On the other hand, when we decide that the term “Christian” is something to abandon, we must realize that we have abandoned a Bible word, not just a convenient label. Acts 11:26, Acts 26:28, and 1 Peter 4:16 all employ the word “Christian” to describe those who, in faith, are saved by grace through Christ alone. This suggests to me that God, through the inspiration of His Word, intends His people to be known as Christians (among other labels that He Himself gives, like believers, the Body, etc.)
What does it suggest when we decide that a Bible word no longer “works”? Should we do the same for sin-- why not just talk about “mistakes”? How about salvation-- should we call it “life-change”? Both of these have the same net effect as the rejection of “Christian” for “Christ-Follower”-- positively, they replace a term with a lot of history (and therefore a lot of baggage) with a more contemporary, less heavy-laden term; but negatively, they introduce ambiguity where the Bible word is clear.
Now, those who promote the “Christ-Follower” monicker will say that Jesus Himself appealed to the 12 Disciples with the call, “follow me”-- and that there is therefore good precedent for using that label. And that is true-- but Christ also called others with the same words, who did not answer the call. And I’m not one of those 12, and neither are you, and those guys fulfilled a very special and particular role in the early church, so we have to be careful of how much we extract from their experiences as normative for us today.
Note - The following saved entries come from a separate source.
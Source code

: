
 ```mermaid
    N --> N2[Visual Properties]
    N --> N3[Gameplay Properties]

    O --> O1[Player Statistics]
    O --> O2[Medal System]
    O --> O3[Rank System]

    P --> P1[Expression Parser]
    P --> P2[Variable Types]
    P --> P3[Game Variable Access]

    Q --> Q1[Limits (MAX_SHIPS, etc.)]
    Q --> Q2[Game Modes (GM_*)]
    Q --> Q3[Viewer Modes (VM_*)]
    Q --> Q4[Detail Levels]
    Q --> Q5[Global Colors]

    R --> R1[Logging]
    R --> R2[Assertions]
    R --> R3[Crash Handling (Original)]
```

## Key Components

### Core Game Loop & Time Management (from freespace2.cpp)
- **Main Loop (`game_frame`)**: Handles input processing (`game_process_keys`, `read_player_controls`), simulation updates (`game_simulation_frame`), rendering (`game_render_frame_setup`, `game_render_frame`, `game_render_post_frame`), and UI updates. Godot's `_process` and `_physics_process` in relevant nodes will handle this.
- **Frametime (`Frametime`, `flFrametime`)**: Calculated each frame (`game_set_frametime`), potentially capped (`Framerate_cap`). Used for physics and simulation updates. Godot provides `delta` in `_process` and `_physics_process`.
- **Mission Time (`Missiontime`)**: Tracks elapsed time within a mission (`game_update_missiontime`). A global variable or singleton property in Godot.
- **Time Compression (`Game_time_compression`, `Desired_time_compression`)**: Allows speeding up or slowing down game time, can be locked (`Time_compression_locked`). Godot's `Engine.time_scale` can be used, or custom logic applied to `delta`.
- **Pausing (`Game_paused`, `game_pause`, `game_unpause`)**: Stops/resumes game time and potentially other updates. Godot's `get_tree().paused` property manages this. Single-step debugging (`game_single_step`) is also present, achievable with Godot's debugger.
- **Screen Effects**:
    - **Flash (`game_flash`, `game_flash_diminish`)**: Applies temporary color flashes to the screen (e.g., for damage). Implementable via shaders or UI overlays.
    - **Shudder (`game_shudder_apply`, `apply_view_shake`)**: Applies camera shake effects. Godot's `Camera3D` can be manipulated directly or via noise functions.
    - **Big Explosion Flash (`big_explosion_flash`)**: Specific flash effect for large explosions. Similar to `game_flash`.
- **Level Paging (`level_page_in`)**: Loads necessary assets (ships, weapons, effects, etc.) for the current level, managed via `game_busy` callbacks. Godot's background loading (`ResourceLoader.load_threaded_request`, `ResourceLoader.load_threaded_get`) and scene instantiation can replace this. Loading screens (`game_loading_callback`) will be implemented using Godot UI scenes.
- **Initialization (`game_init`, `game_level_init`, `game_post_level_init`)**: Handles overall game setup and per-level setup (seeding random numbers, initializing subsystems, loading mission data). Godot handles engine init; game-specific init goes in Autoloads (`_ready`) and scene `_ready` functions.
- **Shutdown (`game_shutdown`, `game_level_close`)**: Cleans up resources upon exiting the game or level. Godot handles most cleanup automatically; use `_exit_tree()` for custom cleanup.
Besides, I’m not saying we shouldn’t consider ourselves followers of Christ-- not at all! My point is this: we aren’t merely “followers” in a sense that Christ is our great leader, and He will take us down the path we should go. If we have saving faith in Him, then our identity is much more than that-- we aren’t just followers of Christ, but are His adopted brothers, co-heirs, and are being re-made into His image. That’s why the label “Christian”-- which some have suggested literally translates as “little Christs”-- is fitting.